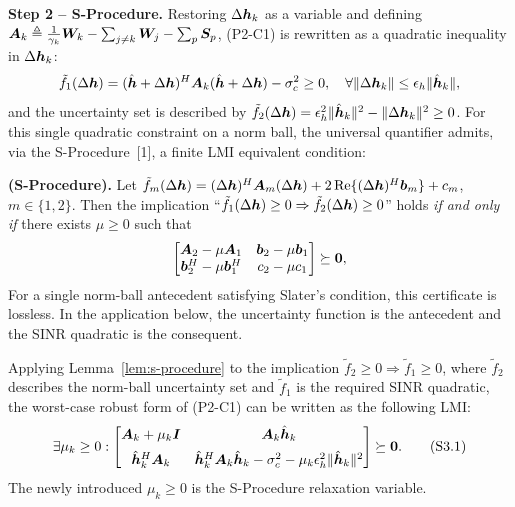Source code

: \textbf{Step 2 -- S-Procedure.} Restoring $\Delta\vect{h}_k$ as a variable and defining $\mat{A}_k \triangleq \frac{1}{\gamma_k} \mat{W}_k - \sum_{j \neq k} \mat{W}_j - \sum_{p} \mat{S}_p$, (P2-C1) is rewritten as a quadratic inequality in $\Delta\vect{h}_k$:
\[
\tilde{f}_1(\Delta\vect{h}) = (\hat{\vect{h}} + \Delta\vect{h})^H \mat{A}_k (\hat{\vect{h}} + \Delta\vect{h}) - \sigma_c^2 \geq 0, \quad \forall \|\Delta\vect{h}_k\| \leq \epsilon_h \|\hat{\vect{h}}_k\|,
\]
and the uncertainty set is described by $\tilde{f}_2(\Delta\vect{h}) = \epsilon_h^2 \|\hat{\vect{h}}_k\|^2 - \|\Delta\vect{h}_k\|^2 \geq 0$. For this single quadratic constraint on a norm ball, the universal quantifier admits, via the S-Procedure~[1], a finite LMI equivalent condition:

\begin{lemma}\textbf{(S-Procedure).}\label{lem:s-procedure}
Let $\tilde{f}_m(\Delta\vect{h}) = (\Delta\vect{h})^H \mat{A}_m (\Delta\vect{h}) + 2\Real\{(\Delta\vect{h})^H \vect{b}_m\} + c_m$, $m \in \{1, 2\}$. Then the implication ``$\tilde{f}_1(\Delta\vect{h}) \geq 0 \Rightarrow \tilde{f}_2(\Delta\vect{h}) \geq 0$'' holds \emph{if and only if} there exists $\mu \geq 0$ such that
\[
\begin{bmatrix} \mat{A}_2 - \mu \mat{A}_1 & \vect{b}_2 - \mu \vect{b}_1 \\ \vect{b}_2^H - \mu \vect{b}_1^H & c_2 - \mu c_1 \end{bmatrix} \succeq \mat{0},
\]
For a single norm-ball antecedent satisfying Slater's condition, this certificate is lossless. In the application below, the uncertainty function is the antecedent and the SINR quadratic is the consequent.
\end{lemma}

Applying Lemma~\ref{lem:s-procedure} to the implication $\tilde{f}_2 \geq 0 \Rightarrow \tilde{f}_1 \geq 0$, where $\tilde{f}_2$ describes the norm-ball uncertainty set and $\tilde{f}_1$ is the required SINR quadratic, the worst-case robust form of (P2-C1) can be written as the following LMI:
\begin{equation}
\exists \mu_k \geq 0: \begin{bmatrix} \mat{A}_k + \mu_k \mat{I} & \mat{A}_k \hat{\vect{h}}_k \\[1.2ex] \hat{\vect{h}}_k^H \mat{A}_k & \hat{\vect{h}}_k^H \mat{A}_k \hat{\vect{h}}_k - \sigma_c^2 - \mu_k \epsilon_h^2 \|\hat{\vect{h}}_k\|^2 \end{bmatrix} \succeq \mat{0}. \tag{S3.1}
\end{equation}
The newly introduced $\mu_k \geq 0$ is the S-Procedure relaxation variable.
::::
> **Goal of the exercise**
Which lines in the material contain the word "Delta"? Pull each of them out.

> **Output for this task**
: \textbf{Step 2 -- S-Procedure.} Restoring $\Delta\vect{h}_k$ as a variable and defining $\mat{A}_k \triangleq \frac{1}{\gamma_k} \mat{W}_k - \sum_{j \neq k} \mat{W}_j - \sum_{p} \mat{S}_p$, (P2-C1) is rewritten as a quadratic inequality in $\Delta\vect{h}_k$:
\tilde{f}_1(\Delta\vect{h}) = (\hat{\vect{h}} + \Delta\vect{h})^H \mat{A}_k (\hat{\vect{h}} + \Delta\vect{h}) - \sigma_c^2 \geq 0, \quad \forall \|\Delta\vect{h}_k\| \leq \epsilon_h \|\hat{\vect{h}}_k\|,
and the uncertainty set is described by $\tilde{f}_2(\Delta\vect{h}) = \epsilon_h^2 \|\hat{\vect{h}}_k\|^2 - \|\Delta\vect{h}_k\|^2 \geq 0$. For this single quadratic constraint on a norm ball, the universal quantifier admits, via the S-Procedure~[1], a finite LMI equivalent condition:
Let $\tilde{f}_m(\Delta\vect{h}) = (\Delta\vect{h})^H \mat{A}_m (\Delta\vect{h}) + 2\Real\{(\Delta\vect{h})^H \vect{b}_m\} + c_m$, $m \in \{1, 2\}$. Then the implication ``$\tilde{f}_1(\Delta\vect{h}) \geq 0 \Rightarrow \tilde{f}_2(\Delta\vect{h}) \geq 0$'' holds \emph{if and only if} there exists $\mu \geq 0$ such that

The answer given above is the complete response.